As I understand it there are three components to a Morally Good Act… the object chosen, the end in view or intention, and the circumstances.

Could someone better versed in this help me understand it more clearly?

Thanks!
 
Could someone well versed in Classic Catholic Moral Theology help me understand what constitute a Morally Good Act…

As I understand it there are three components to a Morally Good Act… the object chosen, the end in view or intention, and the circumstances.

Could someone better versed in this help me understand it more clearly?

Thanks!
It is often easier to approach this by giving examples of what are not.

The following is not a Morally Good Act, despite providing a net good: Burglar breaks into a house with intent to rob, and finds kidnap victims, whom he gets released. The act and intent were both wrong.

Joe, who buys Fred a drink too many, with no reguard for the fact that fred’s driving home, lets Fred get in his car. Nothing happens to either of them. Joe still committed a morally bad act, since the lack of good intent and due caution caused Fred to commit a criminal offense of DUI, even though he didn’t get caught.

Don, with all due dilligence, decides to get cable to watch EWTN, but gets distracted by XTSY, and watches porn.
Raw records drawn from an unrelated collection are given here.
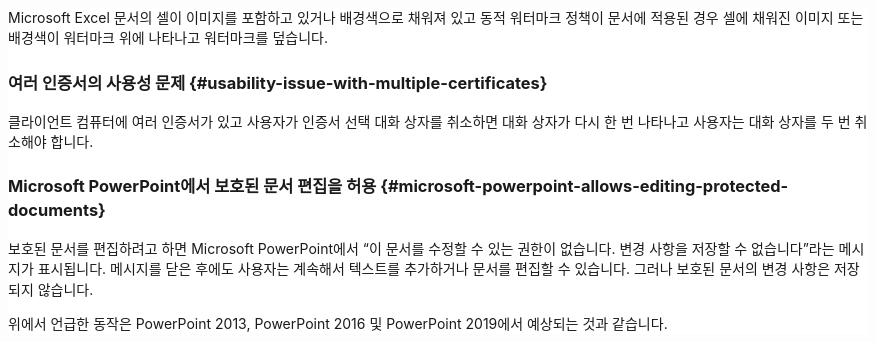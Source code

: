 Microsoft Excel 문서의 셀이 이미지를 포함하고 있거나 배경색으로 채워져 있고 동적 워터마크 정책이 문서에 적용된 경우 셀에 채워진 이미지 또는 배경색이 워터마크 위에 나타나고 워터마크를 덮습니다.

### 여러 인증서의 사용성 문제 {#usability-issue-with-multiple-certificates}

클라이언트 컴퓨터에 여러 인증서가 있고 사용자가 인증서 선택 대화 상자를 취소하면 대화 상자가 다시 한 번 나타나고 사용자는 대화 상자를 두 번 취소해야 합니다.

### Microsoft PowerPoint에서 보호된 문서 편집을 허용 {#microsoft-powerpoint-allows-editing-protected-documents}

보호된 문서를 편집하려고 하면 Microsoft PowerPoint에서 “이 문서를 수정할 수 있는 권한이 없습니다. 변경 사항을 저장할 수 없습니다”라는 메시지가 표시됩니다. 메시지를 닫은 후에도 사용자는 계속해서 텍스트를 추가하거나 문서를 편집할 수 있습니다. 그러나 보호된 문서의 변경 사항은 저장되지 않습니다.

위에서 언급한 동작은 PowerPoint 2013, PowerPoint 2016 및 PowerPoint 2019에서 예상되는 것과 같습니다.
The TV purchase fails to be a morally good because of the end use, but is still not a morally bad act, since the circumstances, intent, and object were good.

To be morally good, you have to have a use that is good intended, and make efforts to meet that good, and use no bad means to get it done.
 
Could someone well versed in Classic Catholic Moral Theology help me understand what constitute a Morally Good Act…

As I understand it there are three components to a Morally Good Act… the object chosen, the end in view or intention, and the circumstances.

Could someone better versed in this help me understand it more clearly?

Thanks!
The three elements of a morally good act are:
  1. the act itself
  2. intention, which is an act of the human will
  3. circumstance, which is everything other than the act and the intention
Acts are good, in and of themselves, if they implement a positive precept, such as: you shall … love God, love one another, honor your father and mother, keep holy the Sabbath.

Acts are evil, if they violate a negative precept, such as: you shall not… commit adultery, steal, bear false witness, etc.

An act that neither implements a positive precept, nor violates a negative precept, is neutral.

If one does an inherently good act with an evil intention, it is still a sin. If one does a good act with a good intention, but the circumstances are such that evil results (and this evil is not outweighed by any good result), then it is still a sin.

All three goods must be present for an act to be morally good: good intent, good or neutral act, and good in the circumstances (particularly the result of the act).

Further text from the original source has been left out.